Slope and orientation of land

  • Slopes of a mountain facing the Sun experiences high temperature than the slopes on the leeward side due to more insolation.
  • A steep slope experiences a more rapid change in temperature than a gentle one.

Isotherms

  • The isotherms are the lines joining places having equal temperature.

Chief features of Isotherms

  • The isotherms are generally parallel to equator.
  • They show successive temperature decrease towards the poles.
  • The rate of change of temperature is indicated by the spacing between isotherms.
  • Closely drawn isotherms indicate rapid change in temperature and vice-versa.
  • The isothermal lines have larger space on the oceans and become closer on the continents..

(A) Horizontal distribution of temperature (in January)

  • In January the northern hemisphere, the air over the oceans is warmer than the continents, so here the isothermal lines bend towards the equator while crossing the continents and towards the poles while crossing the oceans.
  • The position of isothermal lines in the Southern Hemisphere is just the opposite.
  • They bend towards the poles while crossing the continents and the equator bends further when crossing the oceans.

(B) Horizontal distribution of temperature (in July)

  • In July, high temperatures are found throughout the northern hemisphere.
  • During the summer season in the northern hemisphere, the isothermal lines bend towards the equator while crossing the oceans and bend towards the poles while crossing the continents.
  • The position of isothermal lines in the Southern Hemisphere is exactly opposite to that of the Northern Hemisphere.
Vertical distribution of temperature
  • The temperature decreases with increasing altitude.
  • Since the atmosphere is mainly heated by terrestrial radiation.
  • Therefore, the layers of the atmosphere that are closer to the surface receive the most heat from the Earth and are the hottest.
  • The temperature gradually decreases in the course of going up, with the increase in altitude, the rate of fall in temperature is 6.50C per 1000 m. (1 degree for every 165 meters) .
  • This is called the normal lapse rate of temperature.
Diurnal range of temperature
  • The range between extreme temperatures in a single day is called diurnal range of temperature.
  • Air temperatures usually reach their minimum just before sunrise, because the ground has been giving off long-wave radiation all through the night, gradually becoming colder and cooling the air above by conduction.
  • With sunrise, temperature of the ground begins to rise.
  • Maximum insolation receives at midday.
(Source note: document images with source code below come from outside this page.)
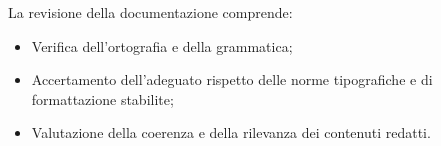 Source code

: La revisione della documentazione comprende:
\begin{itemize}
    \item Verifica dell'ortografia e della grammatica;
    \item Accertamento dell'adeguato rispetto delle norme tipografiche e di formattazione stabilite;
    \item Valutazione della coerenza e della rilevanza dei contenuti redatti.
\end{itemize}
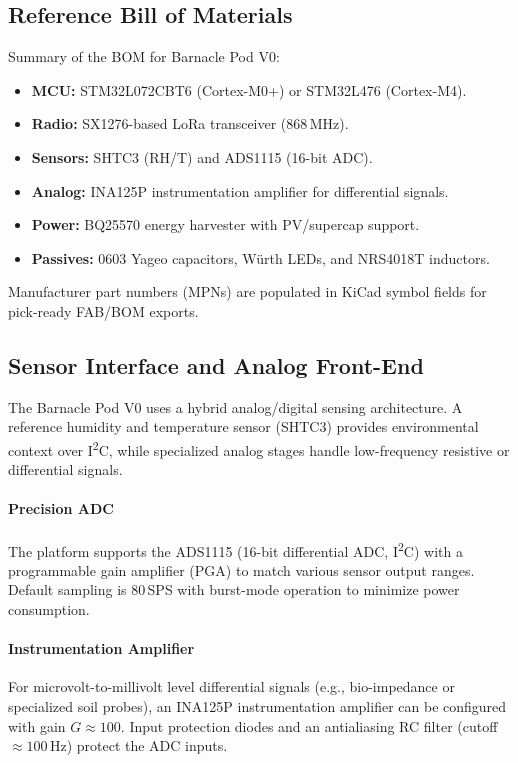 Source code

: \subsection{Reference Bill of Materials}\label{subsec:reference-bill-of-materials}
Summary of the \ac{BOM} for Barnacle Pod V0:
\begin{itemize}[nosep]
  \item \textbf{MCU:} STM32L072CBT6 (Cortex-M0+) or STM32L476 (Cortex-M4).
  \item \textbf{Radio:} SX1276-based \ac{LoRa} transceiver (868\,MHz).
  \item \textbf{Sensors:} SHTC3 (RH/T) and ADS1115 (16-bit ADC).
  \item \textbf{Analog:} INA125P instrumentation amplifier for differential signals.
  \item \textbf{Power:} BQ25570 energy harvester with PV/supercap support.
  \item \textbf{Passives:} 0603 Yageo capacitors, Würth LEDs, and NRS4018T inductors.
\end{itemize}
Manufacturer part numbers (MPNs) are populated in KiCad symbol fields for pick-ready FAB/\ac{BOM} exports.

\subsection{Sensor Interface and Analog Front-End}\label{subsec:sensor-interface-and-analog-front-end}
The Barnacle Pod V0 uses a hybrid analog/digital sensing architecture.
A reference humidity and temperature sensor (SHTC3) provides environmental context over I\textsuperscript{2}C, while specialized analog stages handle low-frequency resistive or differential signals.

\paragraph{Precision ADC}
The platform supports the ADS1115 (16-bit differential ADC, I\textsuperscript{2}C) with a programmable gain amplifier (PGA) to match various sensor output ranges.
Default sampling is 80\,SPS with burst-mode operation to minimize power consumption.

\paragraph{Instrumentation Amplifier}
For microvolt-to-millivolt level differential signals (e.g., bio-impedance or specialized soil probes), an INA125P instrumentation amplifier can be configured with gain $G \approx 100$.
Input protection diodes and an antialiasing RC filter (cutoff $\approx 100$\,Hz) protect the ADC inputs.

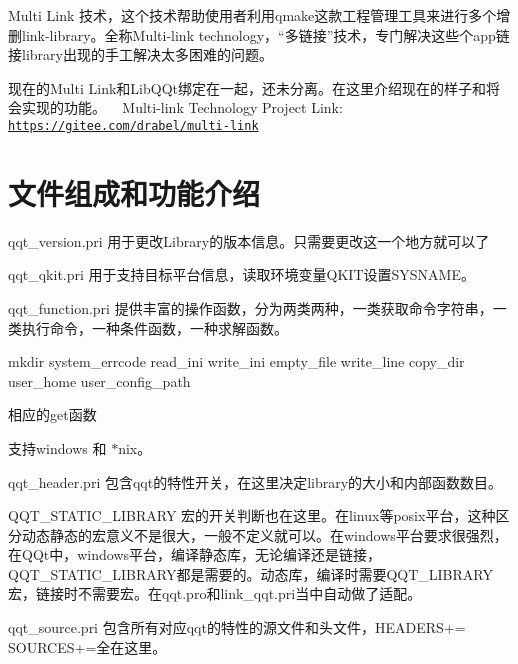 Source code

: Multi Link 技术，这个技术帮助使用者利用qmake这款工程管理工具来进行多个增删link-\/library。全称\+Multi-\/link technology，“多链接”技术，专门解决这些个app链接library出现的手工解决太多困难的问题。

现在的\+Multi Link和\+Lib\+Q\+Qt绑定在一起，还未分离。在这里介绍现在的样子和将会实现的功能。 ~\newline
 Multi-\/link Technology Project Link\+: \href{https://gitee.com/drabel/multi-link}{\tt https\+://gitee.\+com/drabel/multi-\/link}

\section*{文件组成和功能介绍}


\begin{DoxyEnumerate}
\item qqt\+\_\+version.\+pri 用于更改\+Library的版本信息。只需要更改这一个地方就可以了
\item qqt\+\_\+qkit.\+pri 用于支持目标平台信息，读取环境变量\+Q\+K\+I\+T设置\+S\+Y\+S\+N\+A\+M\+E。
\item qqt\+\_\+function.\+pri 提供丰富的操作函数，分为两类两种，一类获取命令字符串，一类执行命令，一种条件函数，一种求解函数。
\begin{DoxyItemize}
\item mkdir system\+\_\+errcode read\+\_\+ini write\+\_\+ini empty\+\_\+file write\+\_\+line copy\+\_\+dir user\+\_\+home user\+\_\+config\+\_\+path
\item 相应的get函数
\item 支持windows 和 $\ast$nix。
\end{DoxyItemize}
\item qqt\+\_\+header.\+pri 包含qqt的特性开关，在这里决定library的大小和内部函数数目。
\begin{DoxyItemize}
\item Q\+Q\+T\+\_\+\+S\+T\+A\+T\+I\+C\+\_\+\+L\+I\+B\+R\+A\+RY 宏的开关判断也在这里。在linux等posix平台，这种区分动态静态的宏意义不是很大，一般不定义就可以。在windows平台要求很强烈，在\+Q\+Qt中，windows平台，编译静态库，无论编译还是链接，\+Q\+Q\+T\+\_\+\+S\+T\+A\+T\+I\+C\+\_\+\+L\+I\+B\+R\+A\+R\+Y都是需要的。动态库，编译时需要\+Q\+Q\+T\+\_\+\+L\+I\+B\+R\+A\+R\+Y宏，链接时不需要宏。在qqt.\+pro和link\+\_\+qqt.\+pri当中自动做了适配。
\end{DoxyItemize}
\item qqt\+\_\+source.\+pri 包含所有对应qqt的特性的源文件和头文件，\+H\+E\+A\+D\+E\+R\+S+= S\+O\+U\+R\+C\+E\+S+=全在这里。

\end{DoxyEnumerate}
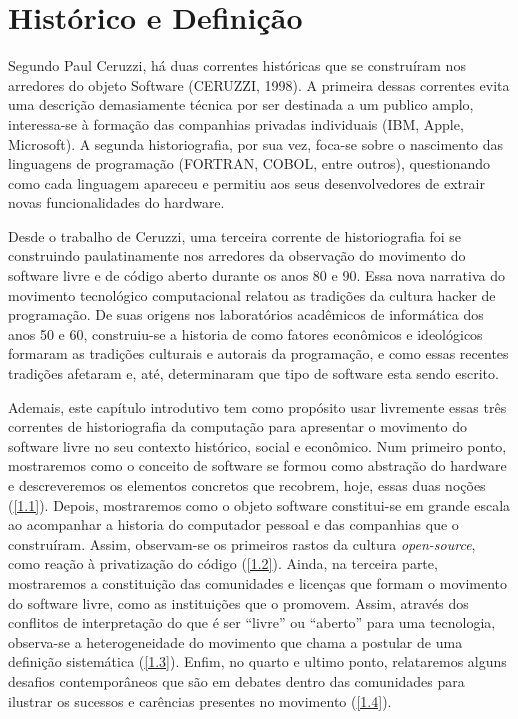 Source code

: \chapter{Hist\'orico e Definiç\~ao} \label{1}

Segundo Paul Ceruzzi, há duas correntes históricas que se construíram nos arredores do objeto Software (CERUZZI, 1998). A primeira dessas correntes evita uma descrição demasiamente técnica por ser destinada a um publico amplo, interessa-se à formação das companhias privadas individuais (IBM, Apple, Microsoft). A segunda historiografia, por sua vez, foca-se sobre o nascimento das linguagens de programação (FORTRAN, COBOL, entre outros), questionando como cada linguagem apareceu e permitiu aos seus desenvolvedores de extrair novas funcionalidades do hardware.

Desde o trabalho de Ceruzzi, uma terceira corrente de historiografia foi se construindo paulatinamente nos arredores da observação do movimento do software livre e de código aberto durante os anos 80 e 90. Essa nova narrativa do movimento tecnológico computacional relatou as tradições da cultura hacker de programação. De suas origens nos laboratórios acadêmicos de informática dos anos 50 e 60, construiu-se a historia de como fatores econômicos e ideológicos formaram as tradições culturais e autorais da programação, e como essas recentes tradições afetaram e, até, determinaram que tipo de software esta sendo escrito.

Ademais, este capítulo introdutivo tem como propósito usar livremente essas três correntes de historiografia da computação para apresentar o movimento do software livre no seu contexto histórico, social e econômico. Num primeiro ponto, mostraremos como o conceito de software se formou como abstração do hardware e descreveremos os elementos concretos que recobrem, hoje, essas duas noções (\ref{1.1}). Depois, mostraremos como o objeto software constitui-se em grande escala ao acompanhar a historia do computador pessoal e das companhias que o construíram. Assim, observam-se os primeiros rastos da cultura \emph{open-source}, como reação à privatização do código (\ref{1.2}).  Ainda, na terceira parte, mostraremos a constituição das comunidades e licenças que formam o movimento do software livre, como as instituições que o promovem. Assim, através dos conflitos de interpretação do que é ser “livre” ou “aberto” para uma tecnologia, observa-se a heterogeneidade do movimento que chama a postular de uma definição sistemática (\ref{1.3}). Enfim, no quarto e ultimo ponto, relataremos alguns desafios contemporâneos que são em debates dentro das comunidades para ilustrar os sucessos e carências presentes no movimento (\ref{1.4}).

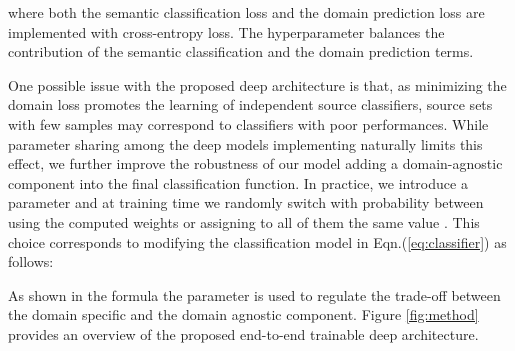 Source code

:\documentclass{article}
\begin{document}
where both the semantic classification loss  and the domain prediction loss  are implemented with cross-entropy loss. The hyperparameter  balances the contribution of the semantic classification and the domain prediction terms.
 
 





One possible issue with the proposed deep architecture is that, as minimizing the domain loss promotes the learning of independent source classifiers, source sets with few samples may correspond to classifiers with poor performances. While parameter sharing among the deep models implementing  naturally limits this effect, we further improve the robustness of our model adding a domain-agnostic component into the final classification function. In practice, we introduce a parameter  and at training time we randomly switch with probability  between using the computed weights  or assigning to all of them the same value . This choice corresponds to modifying the classification model in Eqn.(\ref{eq:classifier}) as follows:
\vspace{-0.1cm}
 
As shown in the formula the parameter  is used to regulate the trade-off between the domain specific and the domain agnostic component. Figure \ref{fig:method} provides an overview of the proposed end-to-end trainable deep architecture.

















 

 

 
\end{document}
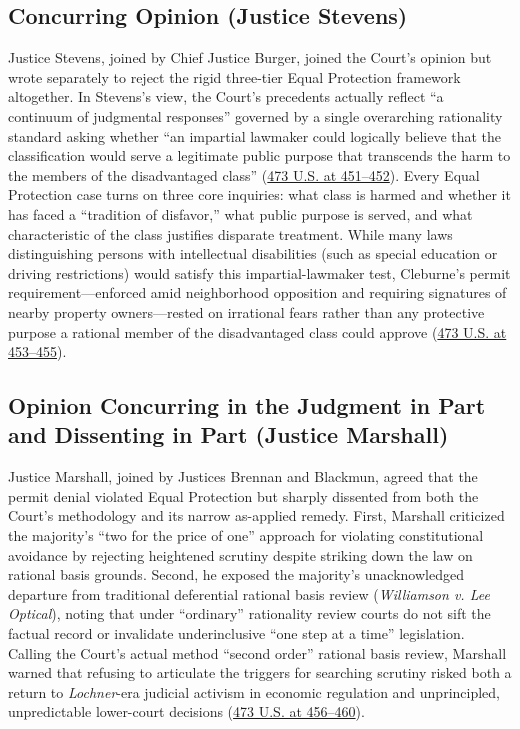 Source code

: \documentclass[12pt]{article}
\begin{document}
\subsection{Concurring Opinion (Justice Stevens)}

Justice Stevens, joined by Chief Justice Burger, joined the Court's opinion but wrote separately to reject the rigid three-tier Equal Protection framework altogether. In Stevens's view, the Court's precedents actually reflect ``a continuum of judgmental responses'' governed by a single overarching rationality standard asking whether ``an impartial lawmaker could logically believe that the classification would serve a legitimate public purpose that transcends the harm to the members of the disadvantaged class'' (\href{https://supreme.justia.com/cases/federal/us/473/432/}{473 U.S. at 451--452}). Every Equal Protection case turns on three core inquiries: what class is harmed and whether it has faced a ``tradition of disfavor,'' what public purpose is served, and what characteristic of the class justifies disparate treatment. While many laws distinguishing persons with intellectual disabilities (such as special education or driving restrictions) would satisfy this impartial-lawmaker test, Cleburne's permit requirement---enforced amid neighborhood opposition and requiring signatures of nearby property owners---rested on irrational fears rather than any protective purpose a rational member of the disadvantaged class could approve (\href{https://supreme.justia.com/cases/federal/us/473/432/}{473 U.S. at 453--455}).

\subsection{Opinion Concurring in the Judgment in Part and Dissenting in Part (Justice Marshall)}

Justice Marshall, joined by Justices Brennan and Blackmun, agreed that the permit denial violated Equal Protection but sharply dissented from both the Court's methodology and its narrow as-applied remedy. First, Marshall criticized the majority's ``two for the price of one'' approach for violating constitutional avoidance by rejecting heightened scrutiny despite striking down the law on rational basis grounds. Second, he exposed the majority's unacknowledged departure from traditional deferential rational basis review (\textit{Williamson v. Lee Optical}), noting that under ``ordinary'' rationality review courts do not sift the factual record or invalidate underinclusive ``one step at a time'' legislation. Calling the Court's actual method ``second order'' rational basis review, Marshall warned that refusing to articulate the triggers for searching scrutiny risked both a return to \textit{Lochner}-era judicial activism in economic regulation and unprincipled, unpredictable lower-court decisions (\href{https://supreme.justia.com/cases/federal/us/473/432/}{473 U.S. at 456--460}).
\end{document}
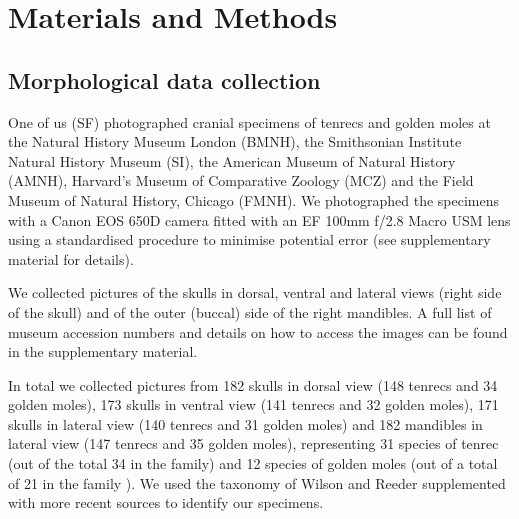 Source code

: \documentclass[12pt,a4paper]{article}
\begin{document}
\section{Materials and Methods}

\subsection{Morphological data collection} 

	
	One of us (SF) photographed cranial specimens of tenrecs and golden moles at the Natural History Museum London (BMNH), the Smithsonian Institute Natural History Museum (SI), the American Museum of Natural History (AMNH), Harvard's Museum of Comparative Zoology (MCZ) and the Field Museum of Natural History, Chicago (FMNH). We photographed the specimens with a Canon EOS 650D camera fitted with an EF 100mm f/2.8 Macro USM lens using a standardised procedure to minimise potential error (see supplementary material for details). 

	We collected pictures of the skulls in dorsal, ventral and lateral views (right side of the skull) and of the outer (buccal) side of the right mandibles. A full list of museum accession numbers and details on how to access the images can be found in the supplementary material.
	

	In total we collected pictures from 182 skulls in dorsal view (148 tenrecs and 34 golden moles), 173 skulls in ventral view (141 tenrecs and 32 golden moles), 171 skulls in lateral view (140 tenrecs and 31 golden moles) and 182 mandibles in lateral view (147 tenrecs and 35 golden moles), representing 31 species of tenrec (out of the total 34 in the family) and 12 species of golden moles (out of a total of 21 in the family \citep{Asher2010}). We used the taxonomy of Wilson and Reeder \citeyearpar{Wilson2005} supplemented with more recent sources \citep{IUCN2012, Olson2013} to identify our specimens. 
	
\end{document}
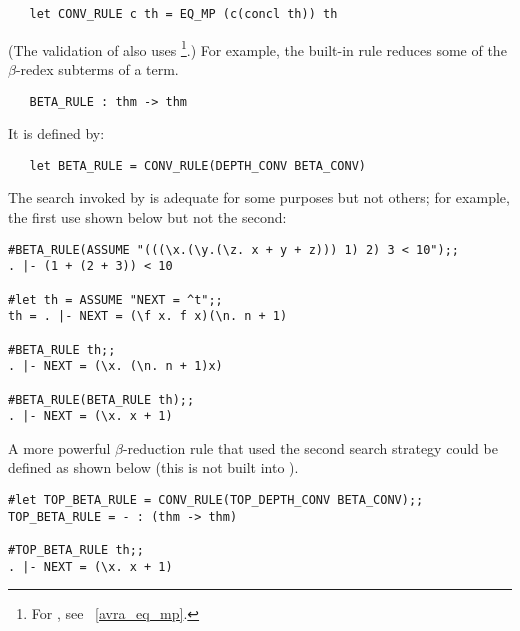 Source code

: \begin{hol}\begin{verbatim}
   let CONV_RULE c th = EQ_MP (c(concl th)) th
\end{verbatim}\end{hol}

\noindent (The validation of  also
uses \footnote{For , see ~\ref{avra_eq_mp}.}.)
For example, the built-in rule  reduces some
of the $\beta$-redex subterms of a term.

\begin{holboxed}
\begin{verbatim}
   BETA_RULE : thm -> thm
\end{verbatim}\end{holboxed}

\noindent It is defined by:

\begin{hol}\begin{verbatim}
   let BETA_RULE = CONV_RULE(DEPTH_CONV BETA_CONV)
\end{verbatim}\end{hol}

\noindent The search invoked by 
is adequate for some purposes but not others; for example,
the first use shown below but not the second:

\begin{session}\begin{verbatim}
#BETA_RULE(ASSUME "(((\x.(\y.(\z. x + y + z))) 1) 2) 3 < 10");;
. |- (1 + (2 + 3)) < 10

#let th = ASSUME "NEXT = ^t";;
th = . |- NEXT = (\f x. f x)(\n. n + 1)

#BETA_RULE th;;
. |- NEXT = (\x. (\n. n + 1)x)

#BETA_RULE(BETA_RULE th);;
. |- NEXT = (\x. x + 1)
\end{verbatim}\end{session}

\noindent A more powerful
$\beta$-reduction rule
that used the second  search strategy could be defined as shown below
(this is not built into \HOL).

\begin{session}\begin{verbatim}
#let TOP_BETA_RULE = CONV_RULE(TOP_DEPTH_CONV BETA_CONV);;
TOP_BETA_RULE = - : (thm -> thm)

#TOP_BETA_RULE th;;
. |- NEXT = (\x. x + 1)
\end{verbatim}\end{session}

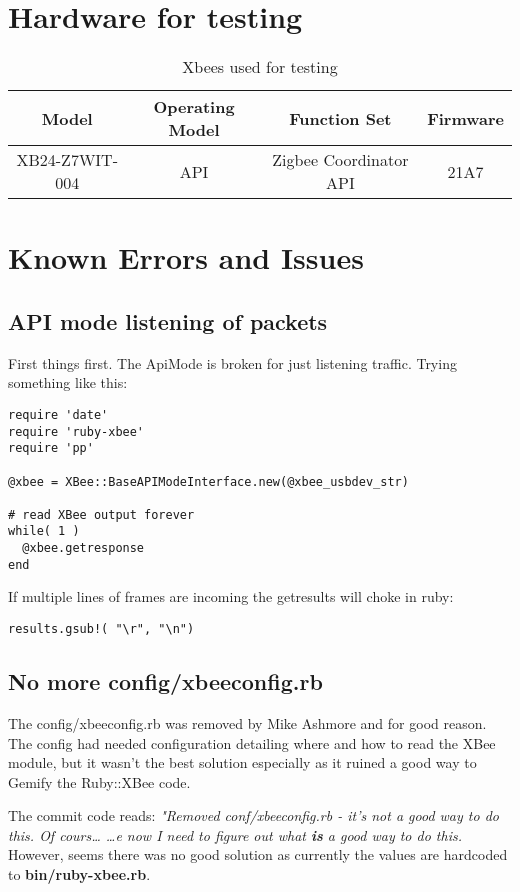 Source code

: \setlength{\parindent}{0pt}
\section{Hardware for testing}
\begin{table}[ht]
\caption{Xbees used for testing}
\centering
\begin{tabular}{c c c c}
\hline\hline
Model & Operating Model & Function Set & Firmware \\ [0.5ex] %
\hline
XB24-Z7WIT-004 & API & Zigbee Coordinator API & 21A7 \\ [1ex]
\hline
\end{tabular}
\label{table:nonlin}
\end{table}

\section{Known Errors and Issues}
\subsection{API mode listening of packets}
First things first. The ApiMode is broken for just listening traffic. Trying something like this:
\begin{code}
\begin{lstlisting}
require 'date'
require 'ruby-xbee'
require 'pp'

@xbee = XBee::BaseAPIModeInterface.new(@xbee_usbdev_str)

# read XBee output forever
while( 1 )
  @xbee.getresponse
end
\end{lstlisting}
\end{code}


If multiple lines of frames are incoming the getresults will choke in ruby:
\begin{code}
\begin{lstlisting}
results.gsub!( "\r", "\n")
\end{lstlisting}
\end{code}

\subsection{No more config/xbeeconfig.rb}
The config/xbeeconfig.rb was removed by Mike Ashmore and for good reason. The config had needed configuration detailing where and how to read the XBee module, but it wasn't the best solution especially as it ruined a good way to Gemify the Ruby::XBee code.

\noindent The commit code reads: \textit{"Removed conf/xbeeconfig.rb - it's not a good way to do this. Of cours… …e now I need to figure out what \textbf{is} a good way to do this.} However, seems there was no good solution as currently the values are hardcoded to \textbf{bin/ruby-xbee.rb}.
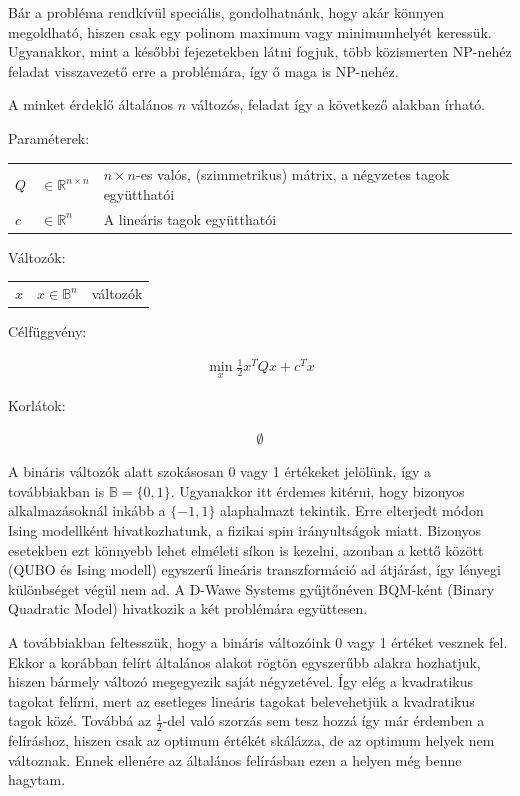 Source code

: Bár a probléma rendkívül speciális, gondolhatnánk, hogy akár könnyen megoldható, hiszen csak egy polinom maximum vagy minimumhelyét keressük. Ugyanakkor, mint a későbbi fejezetekben látni fogjuk, több közismerten NP-nehéz feladat visszavezető erre a problémára, így ő maga is NP-nehéz. 

A minket érdeklő általános $n$ változós, feladat így a következő alakban írható.


Paraméterek:

\begin{tabular}{lll}
	$Q$ & $\in \mathbb{R}^{n×n}$  & $n × n$-es valós, (szimmetrikus) mátrix, a négyzetes tagok együtthatói \\
	$c$ & $\in \mathbb{R}^n$   & A lineáris tagok együtthatói \\
\end{tabular}

Változók:

\begin{tabular}{lll}
	$x$ & $x \in \mathbb{B}^n$ & változók \\
\end{tabular}

Célfüggvény:

\begin{align}
	\min_{x} \frac{1}{2} x^T Q x + c^T x 
\end{align}

Korlátok:

\begin{align}
	\emptyset
\end{align}

A bináris változók alatt szokásosan 0 vagy 1 értékeket jelölünk, így a továbbiakban is $\mathbb{B}=\{0,1\}$. Ugyanakkor itt érdemes kitérni, hogy bizonyos alkalmazásoknál inkább a $\{-1,1\}$ alaphalmazt tekintik. Erre elterjedt módon Ising modellként hivatkozhatunk, a fizikai spin irányultságok miatt. Bizonyos esetekben ezt könnyebb lehet elméleti síkon is kezelni, azonban a kettő között (QUBO és Ising modell) egyszerű lineáris transzformáció ad átjárást, így lényegi különbséget végül nem ad. A D-Wawe Systems gyűjtőnéven BQM-ként (Binary Quadratic Model) hivatkozik a két problémára együttesen\cite{DWaveOceanBQM}.

A továbbiakban feltesszük, hogy a bináris változóink 0 vagy 1 értéket vesznek fel. Ekkor a korábban felírt általános alakot rögtön egyszerűbb alakra hozhatjuk, hiszen bármely változó megegyezik saját négyzetével. Így elég a kvadratikus tagokat felírni, mert az esetleges lineáris tagokat belevehetjük a kvadratikus tagok közé. Továbbá az $\frac{1}{2}$-del való szorzás sem tesz hozzá így már érdemben a felíráshoz, hiszen csak az optimum értékét skálázza, de az optimum helyek nem változnak. Ennek ellenére az általános felírásban ezen a helyen még benne hagytam.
But the peak of air temperature is usually about 2:00 PM.
  • After sun-set, the air initially remains fairly warm as it is still being heated by long-wave radiation from the ground, but this gradually expires.
  • Desert areas typically have the greatest diurnal temperature variations while Low lying, humid areas typically have the least range.
Annual average range of temperature
  • It is the monthly range of temperature or the difference between the average temperature of hottest month and average temperature of the coldest month of the year.
  • The annual range is lower in low latitudes and higher in high latitudes.
  • In the same latitudes, it is higher over the continents and lower over the oceans and coastal regions.
  • The highest annual range of temperature is more than 60° C over the north-eastern part of Eurasian continent.
  • This is due to continentality.
  • The least range of temperature, 3°C, is found between 20° S and 15° N.
Temperature Belts
  • The three major temperature belts of the Earth are:
    • Tropical zone / Torrid zone
    • Temperate Zone
    • Frigid Zone

1. Tropical belt

  • This is the hottest zone of the Earth
  • In this heat zone, the sun’s rays fall almost vertically throughout the year.
  • This heat zone is the widest zone.
  • The tropics are situated between Tropic of Cancer (North) and Tropic of Capricorn (South).
  • The Sun is also perpendicular to the Tropic of Cancer on 21st June and Capricorn on 22nd December.

2. Temperate

  • The temperate zone is located on either side of the tropics.
  • The northern temperate zone is situated in between the Tropic of Cancer (North) to the Arctic Circle (North).
  • Here the duration of night in winter is longer than the duration of day and vice versa in summer.

3. Frigid Zone

  • This zone is the coldest region in the world.
  • Here there is always a thick layer of snow on the ground.
  • The northern frigid zone is located between the Arctic Circle and the North Pole.
  • The southern frigid zone is from the Antarctic Circle to the South pole.
  • In the frigid zone, the sun’s rays always fall obliquely and their angle of incidence is very small.
  • The poles have a day of 6 months in summer and a night of 6 months in winter.
Pressure System
  • Air expands when heated and gets compressed when cooled.
  • This results in variations in the atmospheric pressure.
  • The differences in atmospheric pressure causes the movement of air from high pressure to low pressure, setting the air in motion.
  • Atmospheric pressure also determines when the air will rise or sink.
  • Air in horizontal motion is wind.
  • The wind redistributes the heat and moisture across latitudes, thereby, maintaining a constant temperature for the planet as a whole.
  • The vertical rising of moist air forms clouds and bring precipitation.
Pressure belts
  • There are distinctly identifiable zones of homogeneous horizontal pressure regimes or pressure belts.
  • On the earth’s surface, there are seven pressure belts.
  • The seven pressure belts are :

1. Equatorial low pressure belt

  • Lies between 10°N and 10°S latitudes.
  • This belt is thermally produced due to heating by Sun.
  • Due to excessive heating horizontal movement of air is absent here and only vertical currents are experienced in this belt.
  • Therefore, this belt is called doldrums (the zone of calm).
  • This belt is also known as-Inter Tropical Convergence Zone (ITCZ) because the trade winds flowing from sub tropical high pressure belts converge here.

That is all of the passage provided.